* WHAT THE TASK ASKS: Write out each entry word for word.

* DATA TO PROCESS:
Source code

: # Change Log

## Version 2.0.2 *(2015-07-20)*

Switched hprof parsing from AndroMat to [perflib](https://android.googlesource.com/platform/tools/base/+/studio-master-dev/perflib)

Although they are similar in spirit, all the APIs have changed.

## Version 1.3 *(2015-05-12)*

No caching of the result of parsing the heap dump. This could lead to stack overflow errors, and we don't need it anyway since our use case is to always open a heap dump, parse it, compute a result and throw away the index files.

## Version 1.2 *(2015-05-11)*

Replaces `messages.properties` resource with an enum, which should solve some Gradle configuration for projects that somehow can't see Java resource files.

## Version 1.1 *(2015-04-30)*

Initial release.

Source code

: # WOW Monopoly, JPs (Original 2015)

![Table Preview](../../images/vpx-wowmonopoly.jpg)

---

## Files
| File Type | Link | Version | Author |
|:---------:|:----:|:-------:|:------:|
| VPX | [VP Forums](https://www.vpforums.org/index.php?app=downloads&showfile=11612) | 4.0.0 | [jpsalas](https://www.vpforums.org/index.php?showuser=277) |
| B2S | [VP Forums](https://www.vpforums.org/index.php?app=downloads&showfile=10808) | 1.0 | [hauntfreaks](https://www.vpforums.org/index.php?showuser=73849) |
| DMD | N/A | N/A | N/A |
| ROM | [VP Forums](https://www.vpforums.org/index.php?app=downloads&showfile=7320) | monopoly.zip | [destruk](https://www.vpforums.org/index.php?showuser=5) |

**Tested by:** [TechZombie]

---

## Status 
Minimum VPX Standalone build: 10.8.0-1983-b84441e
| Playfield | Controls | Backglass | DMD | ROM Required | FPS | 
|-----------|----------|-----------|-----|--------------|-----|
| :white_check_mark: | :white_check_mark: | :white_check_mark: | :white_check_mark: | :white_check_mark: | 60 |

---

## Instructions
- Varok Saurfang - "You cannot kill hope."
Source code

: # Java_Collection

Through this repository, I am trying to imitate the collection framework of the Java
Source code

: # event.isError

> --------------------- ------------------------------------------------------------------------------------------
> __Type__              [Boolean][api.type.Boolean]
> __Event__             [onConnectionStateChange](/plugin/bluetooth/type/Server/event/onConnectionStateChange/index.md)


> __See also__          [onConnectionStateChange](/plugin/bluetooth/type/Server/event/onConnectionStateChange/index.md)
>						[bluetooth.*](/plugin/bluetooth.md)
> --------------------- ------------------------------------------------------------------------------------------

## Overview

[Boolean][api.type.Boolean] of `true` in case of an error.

* RESPONSE TO THE EXERCISE:
Source code

: # Change Log

## Version 2.0.2 *(2015-07-20)*

Switched hprof parsing from AndroMat to [perflib](https://android.googlesource.com/platform/tools/base/+/studio-master-dev/perflib)

Although they are similar in spirit, all the APIs have changed.

## Version 1.3 *(2015-05-12)*

No caching of the result of parsing the heap dump. This could lead to stack overflow errors, and we don't need it anyway since our use case is to always open a heap dump, parse it, compute a result and throw away the index files.

## Version 1.2 *(2015-05-11)*

Replaces `messages.properties` resource with an enum, which should solve some Gradle configuration for projects that somehow can't see Java resource files.

## Version 1.1 *(2015-04-30)*

Initial release.

Source code

: # WOW Monopoly, JPs (Original 2015)

![Table Preview](../../images/vpx-wowmonopoly.jpg)

---

## Files
| File Type | Link | Version | Author |
|:---------:|:----:|:-------:|:------:|
| VPX | [VP Forums](https://www.vpforums.org/index.php?app=downloads&showfile=11612) | 4.0.0 | [jpsalas](https://www.vpforums.org/index.php?showuser=277) |
| B2S | [VP Forums](https://www.vpforums.org/index.php?app=downloads&showfile=10808) | 1.0 | [hauntfreaks](https://www.vpforums.org/index.php?showuser=73849) |
| DMD | N/A | N/A | N/A |
| ROM | [VP Forums](https://www.vpforums.org/index.php?app=downloads&showfile=7320) | monopoly.zip | [destruk](https://www.vpforums.org/index.php?showuser=5) |

**Tested by:** [TechZombie]

---

## Status 
Minimum VPX Standalone build: 10.8.0-1983-b84441e
| Playfield | Controls | Backglass | DMD | ROM Required | FPS | 
|-----------|----------|-----------|-----|--------------|-----|
| :white_check_mark: | :white_check_mark: | :white_check_mark: | :white_check_mark: | :white_check_mark: | 60 |

---

## Instructions
- Varok Saurfang - "You cannot kill hope."
Source code

: # Java_Collection

Through this repository, I am trying to imitate the collection framework of the Java
Source code

: # event.isError

> --------------------- ------------------------------------------------------------------------------------------
> __Type__              [Boolean][api.type.Boolean]
> __Event__             [onConnectionStateChange](/plugin/bluetooth/type/Server/event/onConnectionStateChange/index.md)


> __See also__          [onConnectionStateChange](/plugin/bluetooth/type/Server/event/onConnectionStateChange/index.md)
>						[bluetooth.*](/plugin/bluetooth.md)
> --------------------- ------------------------------------------------------------------------------------------

## Overview

[Boolean][api.type.Boolean] of `true` in case of an error.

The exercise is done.